◆ Your objective:
Needed from the data below: every line from the one with "For some platforms, the" up to and including the one with "opening the post's", repeated exactly and with nothing else.

◆ Dataset extract:
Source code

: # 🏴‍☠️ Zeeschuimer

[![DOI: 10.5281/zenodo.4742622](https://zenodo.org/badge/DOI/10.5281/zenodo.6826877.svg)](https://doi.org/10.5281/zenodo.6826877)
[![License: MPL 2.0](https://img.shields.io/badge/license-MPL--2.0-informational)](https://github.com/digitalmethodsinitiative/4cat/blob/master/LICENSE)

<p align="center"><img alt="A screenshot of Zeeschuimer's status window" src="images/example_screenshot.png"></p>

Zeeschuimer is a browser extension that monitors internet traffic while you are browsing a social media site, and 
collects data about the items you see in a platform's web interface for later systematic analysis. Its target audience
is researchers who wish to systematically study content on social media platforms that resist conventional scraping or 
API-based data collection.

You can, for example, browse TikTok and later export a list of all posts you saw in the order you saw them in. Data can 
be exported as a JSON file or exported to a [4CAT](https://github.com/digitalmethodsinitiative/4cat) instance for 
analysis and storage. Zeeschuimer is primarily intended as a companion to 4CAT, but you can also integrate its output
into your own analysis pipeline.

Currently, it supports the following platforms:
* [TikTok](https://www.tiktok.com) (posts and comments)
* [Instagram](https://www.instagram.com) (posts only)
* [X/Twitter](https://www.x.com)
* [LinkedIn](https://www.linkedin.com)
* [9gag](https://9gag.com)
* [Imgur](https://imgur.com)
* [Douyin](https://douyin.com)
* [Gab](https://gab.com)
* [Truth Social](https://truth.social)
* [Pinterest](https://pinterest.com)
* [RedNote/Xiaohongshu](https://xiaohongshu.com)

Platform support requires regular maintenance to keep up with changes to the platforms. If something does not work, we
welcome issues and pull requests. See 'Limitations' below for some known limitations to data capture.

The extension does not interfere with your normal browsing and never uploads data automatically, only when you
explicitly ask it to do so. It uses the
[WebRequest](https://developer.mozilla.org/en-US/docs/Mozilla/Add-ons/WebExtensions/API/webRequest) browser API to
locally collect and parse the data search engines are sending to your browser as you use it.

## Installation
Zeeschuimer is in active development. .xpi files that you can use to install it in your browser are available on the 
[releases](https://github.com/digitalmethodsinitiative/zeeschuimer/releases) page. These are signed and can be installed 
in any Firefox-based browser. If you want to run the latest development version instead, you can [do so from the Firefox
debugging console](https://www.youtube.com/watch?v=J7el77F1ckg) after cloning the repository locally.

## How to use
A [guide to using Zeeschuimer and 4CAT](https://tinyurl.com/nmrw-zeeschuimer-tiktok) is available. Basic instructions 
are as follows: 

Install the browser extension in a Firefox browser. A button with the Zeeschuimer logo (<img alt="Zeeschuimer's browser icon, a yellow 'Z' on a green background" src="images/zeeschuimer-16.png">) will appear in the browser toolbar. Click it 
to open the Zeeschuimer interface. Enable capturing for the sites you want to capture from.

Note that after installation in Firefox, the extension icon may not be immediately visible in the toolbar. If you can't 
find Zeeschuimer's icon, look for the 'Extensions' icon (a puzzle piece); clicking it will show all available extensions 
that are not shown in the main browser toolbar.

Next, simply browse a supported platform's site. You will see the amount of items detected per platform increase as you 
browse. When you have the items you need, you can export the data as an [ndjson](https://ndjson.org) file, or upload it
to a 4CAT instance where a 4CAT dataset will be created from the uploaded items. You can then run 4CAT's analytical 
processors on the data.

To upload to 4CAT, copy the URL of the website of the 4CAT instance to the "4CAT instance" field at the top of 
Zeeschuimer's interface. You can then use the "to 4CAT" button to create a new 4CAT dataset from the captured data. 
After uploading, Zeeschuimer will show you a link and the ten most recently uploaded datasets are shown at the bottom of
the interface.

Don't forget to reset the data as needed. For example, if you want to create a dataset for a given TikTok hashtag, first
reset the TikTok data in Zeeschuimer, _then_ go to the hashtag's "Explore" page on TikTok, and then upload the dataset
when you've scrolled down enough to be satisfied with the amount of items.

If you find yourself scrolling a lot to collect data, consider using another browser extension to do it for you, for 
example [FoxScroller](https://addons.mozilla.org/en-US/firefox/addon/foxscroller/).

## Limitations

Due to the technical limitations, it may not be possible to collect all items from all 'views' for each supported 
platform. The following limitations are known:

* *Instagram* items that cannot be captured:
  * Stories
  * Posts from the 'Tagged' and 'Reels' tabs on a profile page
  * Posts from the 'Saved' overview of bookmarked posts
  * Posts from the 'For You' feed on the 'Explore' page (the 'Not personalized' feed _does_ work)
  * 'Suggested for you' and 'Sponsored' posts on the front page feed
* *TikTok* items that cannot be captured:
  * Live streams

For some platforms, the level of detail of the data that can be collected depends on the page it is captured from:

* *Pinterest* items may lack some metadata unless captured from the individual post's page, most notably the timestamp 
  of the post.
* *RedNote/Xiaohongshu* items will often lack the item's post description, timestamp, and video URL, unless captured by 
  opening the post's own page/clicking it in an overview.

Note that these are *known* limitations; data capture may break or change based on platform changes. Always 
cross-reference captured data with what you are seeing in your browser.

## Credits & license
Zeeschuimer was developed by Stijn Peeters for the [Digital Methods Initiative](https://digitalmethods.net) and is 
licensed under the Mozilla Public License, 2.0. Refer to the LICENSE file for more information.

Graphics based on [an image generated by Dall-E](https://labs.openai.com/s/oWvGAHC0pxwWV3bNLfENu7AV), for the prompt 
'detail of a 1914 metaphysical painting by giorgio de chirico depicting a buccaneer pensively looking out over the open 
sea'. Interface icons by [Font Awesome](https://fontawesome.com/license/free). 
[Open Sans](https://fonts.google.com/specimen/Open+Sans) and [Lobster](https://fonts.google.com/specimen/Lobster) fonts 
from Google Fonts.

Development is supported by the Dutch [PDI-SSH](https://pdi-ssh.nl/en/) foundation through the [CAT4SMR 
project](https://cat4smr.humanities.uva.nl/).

◆ Exercise output:
For some platforms, the level of detail of the data that can be collected depends on the page it is captured from:

* *Pinterest* items may lack some metadata unless captured from the individual post's page, most notably the timestamp 
  of the post.
* *RedNote/Xiaohongshu* items will often lack the item's post description, timestamp, and video URL, unless captured by 
  opening the post's own page/clicking it in an overview.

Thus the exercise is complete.